Haem is a vital component in many biological systems. It is a complex organic molecule encompassing an iron ion (Fe\(^{2+}\)) situated at the core of a heterocyclic structure known as a porphyrin. This arrangement allows haem to serve as a key player in oxygen binding and transport. The presence of iron is crucial, enabling haem to partake in redox reactions, which involve the transfer of electrons. Such reactions are essential in energy production and detoxification of cells. Moreover, haem is a prosthetic group, potentially pairing with various enzymes to enhance their functions.

Peroxidase is an enzyme that employs haem as its prosthetic group to accelerate chemical reactions. This enzyme specifically catalyzes the breakdown of hydrogen peroxide (H\(_2\)O\(_2\)) into water and oxygen. This process is vital because it helps protect cells from damage caused by hydrogen peroxide, which can be a harmful byproduct of metabolism. During this reaction, the iron in the centre of the haem group goes through changes in its oxidation states. This ability allows peroxidase to effectively carry out its role in maintaining cellular health by combating oxidative stress.

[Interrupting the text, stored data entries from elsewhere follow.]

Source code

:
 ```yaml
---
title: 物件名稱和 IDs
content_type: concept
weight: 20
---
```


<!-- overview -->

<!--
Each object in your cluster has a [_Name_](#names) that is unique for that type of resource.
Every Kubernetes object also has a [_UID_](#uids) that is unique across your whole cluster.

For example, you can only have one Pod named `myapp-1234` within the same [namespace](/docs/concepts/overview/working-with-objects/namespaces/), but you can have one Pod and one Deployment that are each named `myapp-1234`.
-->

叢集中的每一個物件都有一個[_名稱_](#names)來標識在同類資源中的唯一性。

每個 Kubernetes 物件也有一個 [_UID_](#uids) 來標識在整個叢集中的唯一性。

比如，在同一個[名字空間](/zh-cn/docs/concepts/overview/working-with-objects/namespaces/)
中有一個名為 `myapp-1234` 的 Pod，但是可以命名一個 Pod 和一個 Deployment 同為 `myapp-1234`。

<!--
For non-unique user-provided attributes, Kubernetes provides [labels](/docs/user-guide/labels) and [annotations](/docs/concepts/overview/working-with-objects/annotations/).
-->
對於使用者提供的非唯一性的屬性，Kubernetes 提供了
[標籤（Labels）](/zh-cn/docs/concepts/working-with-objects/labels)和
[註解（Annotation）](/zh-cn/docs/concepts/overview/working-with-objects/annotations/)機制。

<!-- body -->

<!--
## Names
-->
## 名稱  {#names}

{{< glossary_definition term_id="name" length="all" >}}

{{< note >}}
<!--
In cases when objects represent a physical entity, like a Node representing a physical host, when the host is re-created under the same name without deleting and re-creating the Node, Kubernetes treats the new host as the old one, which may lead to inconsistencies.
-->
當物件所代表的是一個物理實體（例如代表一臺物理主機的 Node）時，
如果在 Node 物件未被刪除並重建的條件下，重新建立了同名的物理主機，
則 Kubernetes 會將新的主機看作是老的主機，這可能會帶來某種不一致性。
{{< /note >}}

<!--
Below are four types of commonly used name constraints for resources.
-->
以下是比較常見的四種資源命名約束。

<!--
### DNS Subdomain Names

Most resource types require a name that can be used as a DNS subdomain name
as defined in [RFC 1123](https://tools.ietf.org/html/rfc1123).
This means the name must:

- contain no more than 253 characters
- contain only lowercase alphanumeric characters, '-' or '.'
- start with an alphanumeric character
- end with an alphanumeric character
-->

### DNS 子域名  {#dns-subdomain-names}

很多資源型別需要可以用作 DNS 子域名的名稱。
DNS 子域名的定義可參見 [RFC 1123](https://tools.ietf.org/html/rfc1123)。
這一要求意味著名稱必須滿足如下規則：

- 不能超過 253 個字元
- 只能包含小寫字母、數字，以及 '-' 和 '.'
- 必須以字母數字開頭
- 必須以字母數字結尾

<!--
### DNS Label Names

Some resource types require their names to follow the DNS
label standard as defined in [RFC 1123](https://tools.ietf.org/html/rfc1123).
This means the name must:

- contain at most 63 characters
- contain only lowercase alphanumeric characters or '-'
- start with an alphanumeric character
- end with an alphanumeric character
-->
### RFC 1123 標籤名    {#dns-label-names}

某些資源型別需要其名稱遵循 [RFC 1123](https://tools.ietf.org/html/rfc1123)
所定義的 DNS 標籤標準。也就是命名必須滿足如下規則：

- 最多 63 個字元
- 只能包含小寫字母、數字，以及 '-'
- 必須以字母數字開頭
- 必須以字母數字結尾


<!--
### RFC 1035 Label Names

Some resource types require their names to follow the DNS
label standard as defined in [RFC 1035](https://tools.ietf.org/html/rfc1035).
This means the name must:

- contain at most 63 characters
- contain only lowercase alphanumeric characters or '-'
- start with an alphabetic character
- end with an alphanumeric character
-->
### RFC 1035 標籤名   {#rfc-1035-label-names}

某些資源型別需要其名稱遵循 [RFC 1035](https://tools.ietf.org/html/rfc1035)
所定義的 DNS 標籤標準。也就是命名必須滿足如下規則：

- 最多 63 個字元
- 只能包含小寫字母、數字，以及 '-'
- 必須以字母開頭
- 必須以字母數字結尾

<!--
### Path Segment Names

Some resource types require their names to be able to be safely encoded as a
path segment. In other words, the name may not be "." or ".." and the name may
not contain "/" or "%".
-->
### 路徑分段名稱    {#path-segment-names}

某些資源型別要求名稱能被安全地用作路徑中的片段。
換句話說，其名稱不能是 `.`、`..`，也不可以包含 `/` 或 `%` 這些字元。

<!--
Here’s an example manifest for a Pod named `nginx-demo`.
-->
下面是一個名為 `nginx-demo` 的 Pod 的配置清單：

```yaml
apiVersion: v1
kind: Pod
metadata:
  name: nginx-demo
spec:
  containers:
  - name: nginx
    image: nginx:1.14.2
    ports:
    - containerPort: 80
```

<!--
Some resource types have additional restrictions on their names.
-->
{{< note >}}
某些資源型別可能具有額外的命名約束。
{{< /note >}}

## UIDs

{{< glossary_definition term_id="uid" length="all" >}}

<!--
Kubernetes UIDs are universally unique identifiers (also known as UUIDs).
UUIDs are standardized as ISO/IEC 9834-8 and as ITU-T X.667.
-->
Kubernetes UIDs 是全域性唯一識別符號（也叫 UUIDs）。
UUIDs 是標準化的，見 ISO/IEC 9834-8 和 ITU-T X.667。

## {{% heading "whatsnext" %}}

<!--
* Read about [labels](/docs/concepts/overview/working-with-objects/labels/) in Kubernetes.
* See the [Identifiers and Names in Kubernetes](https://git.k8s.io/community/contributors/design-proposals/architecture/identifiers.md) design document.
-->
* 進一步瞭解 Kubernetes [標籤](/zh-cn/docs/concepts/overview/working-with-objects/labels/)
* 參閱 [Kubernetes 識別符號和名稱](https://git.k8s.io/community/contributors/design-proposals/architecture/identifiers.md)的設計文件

Catalase is another enzyme that utilizes haem as its prosthetic group. Its primary function is to decompose hydrogen peroxide into water and oxygen efficiently and rapidly. This particular enzyme is incredibly efficient, able to convert millions of molecules of hydrogen peroxide each second. Like peroxidase, catalase operates using the iron ion within haem, which facilitates its activity. By mitigating the accumulation of hydrogen peroxide, catalase plays a protective role in cells, preventing potential oxidative injuries that might otherwise damage cellular components.

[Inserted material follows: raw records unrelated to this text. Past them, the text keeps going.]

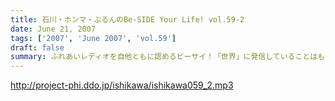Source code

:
 ```yaml
---
title: 石川・ホンマ・ぶるんのBe-SIDE Your Life! vol.59-2
date: June 21, 2007
tags: ['2007', 'June 2007', 'vol.59']
draft: false
summary: ふれあいレディオを自他ともに認めるビーサイ！「世界」に発信していることはもちろん、「関西方面」にも配信を行っているのですが…東京収録の番組…。普通レディオだとご当地スターなんて感じでパーソナリティがいるもんですが…関西は京都で起きた暴動を徹底レポートする二本目！はたしてJRには怒られなかったのか！？ううむ、全国ネットなんですな、ビーサイって！NAMAE
---
```


http://project-phi.ddo.jp/ishikawa/ishikawa059_2.mp3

A prosthetic group is a non-polypeptide unit that tightly and permanently associates with a protein. It is crucial for the biological activity of the protein it is bound to. In the context of enzymes, prosthetic groups such as haem significantly enhance enzymatic activity. They may be involved in the enzyme's catalytic function, often participating directly in the enzyme's chemical reaction. These groups differ from cofactors that are not as firmly bound. The stable presence of prosthetic groups in enzymes like peroxidase and catalase underscores their indispensable role in maintaining proper enzyme functionality and thus, overall cellular processes.